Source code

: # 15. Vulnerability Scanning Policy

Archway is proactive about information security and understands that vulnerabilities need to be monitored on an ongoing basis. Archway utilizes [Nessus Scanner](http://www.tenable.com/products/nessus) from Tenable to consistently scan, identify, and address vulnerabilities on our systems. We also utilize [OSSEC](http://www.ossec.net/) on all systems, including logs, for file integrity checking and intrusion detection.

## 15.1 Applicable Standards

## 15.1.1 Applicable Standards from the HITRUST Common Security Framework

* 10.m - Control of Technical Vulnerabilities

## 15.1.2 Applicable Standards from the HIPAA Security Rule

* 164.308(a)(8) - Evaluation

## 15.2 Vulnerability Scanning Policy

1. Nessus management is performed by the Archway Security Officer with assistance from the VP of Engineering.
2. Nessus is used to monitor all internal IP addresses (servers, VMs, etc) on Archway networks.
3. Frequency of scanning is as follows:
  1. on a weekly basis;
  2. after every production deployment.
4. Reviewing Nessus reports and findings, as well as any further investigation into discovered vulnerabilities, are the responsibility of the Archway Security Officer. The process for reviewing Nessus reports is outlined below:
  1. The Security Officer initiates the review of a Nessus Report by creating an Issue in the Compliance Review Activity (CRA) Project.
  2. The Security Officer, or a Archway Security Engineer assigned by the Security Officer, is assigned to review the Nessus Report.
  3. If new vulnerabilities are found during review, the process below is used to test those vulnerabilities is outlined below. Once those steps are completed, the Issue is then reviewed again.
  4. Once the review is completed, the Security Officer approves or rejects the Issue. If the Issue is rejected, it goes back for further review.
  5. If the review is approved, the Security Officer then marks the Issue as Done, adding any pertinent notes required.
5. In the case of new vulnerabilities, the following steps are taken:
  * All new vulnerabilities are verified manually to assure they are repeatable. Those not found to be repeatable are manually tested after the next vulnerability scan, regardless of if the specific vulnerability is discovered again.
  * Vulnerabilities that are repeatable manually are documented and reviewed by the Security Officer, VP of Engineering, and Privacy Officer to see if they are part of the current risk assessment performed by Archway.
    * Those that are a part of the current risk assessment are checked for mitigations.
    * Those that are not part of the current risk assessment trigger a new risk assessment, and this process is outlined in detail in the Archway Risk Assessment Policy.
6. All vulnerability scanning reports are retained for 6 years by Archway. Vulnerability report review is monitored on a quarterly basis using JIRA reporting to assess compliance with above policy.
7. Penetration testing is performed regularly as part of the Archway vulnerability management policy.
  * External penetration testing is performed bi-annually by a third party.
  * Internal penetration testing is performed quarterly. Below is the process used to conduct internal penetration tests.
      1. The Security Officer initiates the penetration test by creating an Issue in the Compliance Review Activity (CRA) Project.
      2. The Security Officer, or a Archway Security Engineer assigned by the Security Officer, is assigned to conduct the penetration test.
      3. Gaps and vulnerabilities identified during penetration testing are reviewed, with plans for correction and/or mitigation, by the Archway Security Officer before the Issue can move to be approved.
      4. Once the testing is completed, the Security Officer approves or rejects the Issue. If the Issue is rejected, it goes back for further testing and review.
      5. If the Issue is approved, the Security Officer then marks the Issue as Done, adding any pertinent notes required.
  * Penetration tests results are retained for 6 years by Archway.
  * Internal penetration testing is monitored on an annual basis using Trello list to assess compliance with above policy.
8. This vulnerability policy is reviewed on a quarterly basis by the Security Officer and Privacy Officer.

==========

■ **WHAT TO WORK ON**: Using the records above, write out exactly the lines between the one holding "2. Nessus is" and the one holding "2. after every production deployment.", inclusive; leave everything else out.

■ **EXPECTED OUTPUT**:
2. Nessus is used to monitor all internal IP addresses (servers, VMs, etc) on Archway networks.
3. Frequency of scanning is as follows:
  1. on a weekly basis;
  2. after every production deployment.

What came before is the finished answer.